At the same time the Buckeye State was celebrating the 200th anniversary of Columbus as the state’s permanent capitol last week, the Ohio Senate unanimously passed bipartisan legislation to fix the beauty-school overregulation problem we’ve endured for decades.

It’s not that cosmetologists have come around to embrace the idea of freedom from government interference. Those of us who have been around state government remember the day when a reported 25,000 of them surrounded intimidated Florida lawmakers who were about to try to “sunset” the state cosmetology board.

A particular area of focus has been the topic of hair braiding, a 5,000 year-old craft taught generally from one generation to the next. Many states had, and some still have, laws that require hair braiders to possess a license to practice cosmetology, even though they don’t cut, brush, apply heat or use chemicals on hair. It doesn’t require much capital to get started and, even with the strong legislative interference, has been a valuable skill for entrepreneurs – particularly African-American women.
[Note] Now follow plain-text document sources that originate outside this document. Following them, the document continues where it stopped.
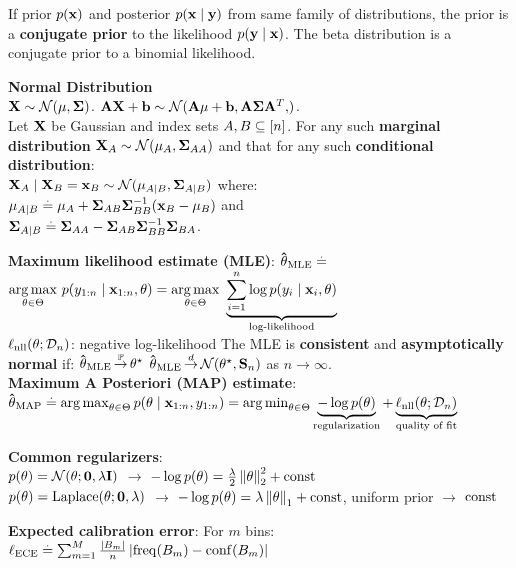 If prior $p(\mathbf{x})$ and posterior $p(\mathbf{x} \mid \mathbf{y})$ from same family of distributions, the prior is a \textbf{conjugate prior} to the likelihood $p(\mathbf{y} \mid \mathbf{x})$. The beta distribution is a conjugate prior to a binomial likelihood. \\
\begin{framed}
    \textbf{Normal Distribution} \\
    $\rX\sim\N{\vmu}{\mSigma}$. $\mA\rX+\vb\sim\N{\mA\mu+\vb,\mA\mSigma \mA^T}$.\\
    Let $\mathbf{X}$ be Gaussian and index sets $A, B \subseteq [n]$.
    For any such \textbf{marginal distribution} $\rX_A \sim \N{\vmu_\sA}{\mSigma_{\sA\sA}}$ and that for any such \textbf{conditional distribution}: \\
    $ \rX_\sA \mid \rX_\sB = \vx_\sB \sim \N{\vmu_{\sA \mid \sB}}{\mSigma_{\sA \mid \sB}}$ where: \\
        $\mathbf{\mu}_{A \mid B} \overset{.}{=} \mathbf{\mu}_A + \mathbf{\Sigma}_{AB}\mathbf{\Sigma}_{BB}^{-1}(\mathbf{x}_B - \mathbf{\mu}_B)$ and \\
        $\mathbf{\Sigma}_{A \mid B} \overset{.}{=} \mathbf{\Sigma}_{AA} - \mathbf{\Sigma}_{AB}\mathbf{\Sigma}_{BB}^{-1}\mathbf{\Sigma}_{BA}$.
\end{framed}
\textbf{Maximum likelihood estimate (MLE)}: $\mathbf{\hat{\theta}}_{\mathrm{MLE}} \overset{.}{=}$
 $\underset{\mathbf{\theta} \in \Theta}{\operatorname*{arg\,max}}\ p(y_{1:n} \mid \mathbf{x}_{1:n}, \mathbf{\theta}) 
  = \underset{\mathbf{\theta} \in \Theta}{\operatorname*{arg\,max}}\ \underbrace{\sum_{i=1}^n \log p(y_i \mid \mathbf{x}_i, \mathbf{\theta})}_{\text{{log-likelihood}}}$ \\
$\ell_\mathrm{nll}(\mathbf{\theta}; \mathcal{D}_n)$: negative log-likelihood
The MLE is \textbf{consistent} and \textbf{asymptotically normal} if: $\mathbf{\hat{\theta}}_{\mathrm{MLE}} \operatorname*{\smash{\overset{\mathbb{P}}{\rightarrow}}} \mathbf{\theta}^\star$ $\vthetahat_\MLE \convd \N{\opt{\vtheta}}{\mS_n}$ as $n \to \infty$. \\
\textbf{{Maximum A Posteriori (MAP) estimate}}:   $\mathbf{\hat{\theta}}_{\mathrm{MAP}} \overset{.}{=} \operatorname*{arg\,max}_{\mathbf{\theta} \in \Theta} p(\mathbf{\theta} \mid \mathbf{x}_{1:n}, y_{1:n}) 
  = \operatorname*{arg\,min}_{\mathbf{\theta} \in \Theta} \underbrace{- \log p(\mathbf{\theta})}_{\text{regularization}} + \underbrace{\ell_\mathrm{nll}(\mathbf{\theta}; \mathcal{D}_n)}_{\text{quality of fit}}$
\begin{framed}
\textbf{Common regularizers}: \\
 $p(\vtheta) = \N[\vtheta]{\vzero}{\lambda \mI}$ $\rightarrow$ $-\log p(\vtheta) = \frac{\lambda}{2} \norm{\vtheta}_2^2 + \const$ \\
 $p(\vtheta) = \Laplace[\vtheta]{\vzero}{\lambda}$ $\rightarrow$ $-\log p(\vtheta) = \lambda \norm{\vtheta}_1 + \const$,
 uniform prior $\rightarrow$ $\mathrm{const}$
 \end{framed}
\begin{framed}
     \textbf{Expected calibration error}: For $m$ bins: $\ell_{\mathrm{ECE}} \overset{.}{=} \sum_{m=1}^M \frac{\left| B_m \right|}{n} \left| \mathrm{freq}(B_m) - \mathrm{conf}(B_m) \right|$
 \end{framed}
Thankfully, a vast right-wing conspiracy that includes the Institute of Justice, the Buckeye Institute, Forbes magazine and others has been working on the hair-braiding issue for quite a while and is moving to take on the entire cosmetology empire.

Ohio addressed the hair-braiding issue in 1999, when our braiders were freed from mandatory training on the entire cosmetology syllabus. The number of training hours was reduced to 450 for a special hair-braiding license. Texas just last year eliminated its law requiring braiders to be trained as barbers. The training in most cases was expensive and irrelevant, in that little or often none of the coursework involved learning to braid hair. It is an archaic curriculum that arose out of the period of American history, which last until well after passage of the 19th Amendment, when only men were allowed to cut hair.

On average, a cosmetologist requires 1,555 hours of training and the cost of schools that provide this training varies from about $5,000 to over $20,000. In Ohio, every licensed hair salon also is required to have a person on site during all business hours with a “manager’s license,” which requires 2,000 hours of practice and 300 additional hours of training.

“Ohio is the only state in the nation that has a manager’s license and it’s the only industry I’m aware of that requires a manager’s license,” state Rep. Kristina Roegner, R-Hudson, said at a news conference to introduce her bill to strike the hair salon manager’s license requirement. She pointed out that even emergency medical technicians only have to undergo 150 hours of training in Ohio.

Excessive occupational licensing is a problem in every state of the union. When I was in grade school, only about 5 percent of jobs required a government license. The number today is closer to 25 or 30 percent. More than 1,100 occupations that require a government license in at least one state.

There may have been good reasons to create some of the earliest licenses, to ensure those working in public health, with high-voltage electricity and handling legal documents were competent and did not take advantage of public trust.

But public health and safety frequently are merely pretexts for the proliferation of licenses we see today. More often than not, licensing is initiated by those who want to erect barriers of entry to new business plans that may disrupt the market. The result is to harm consumers by crowding out competition.

These are invisible wounds to the economy that we can no longer afford. Hopefully, when the current sweepstakes to replace President Barack Obama gets serious enough for the candidates to put forward detailed plans to fix some of the nation’s less intractable problems, a genuine effort at occupational-licensing reform will be on their list.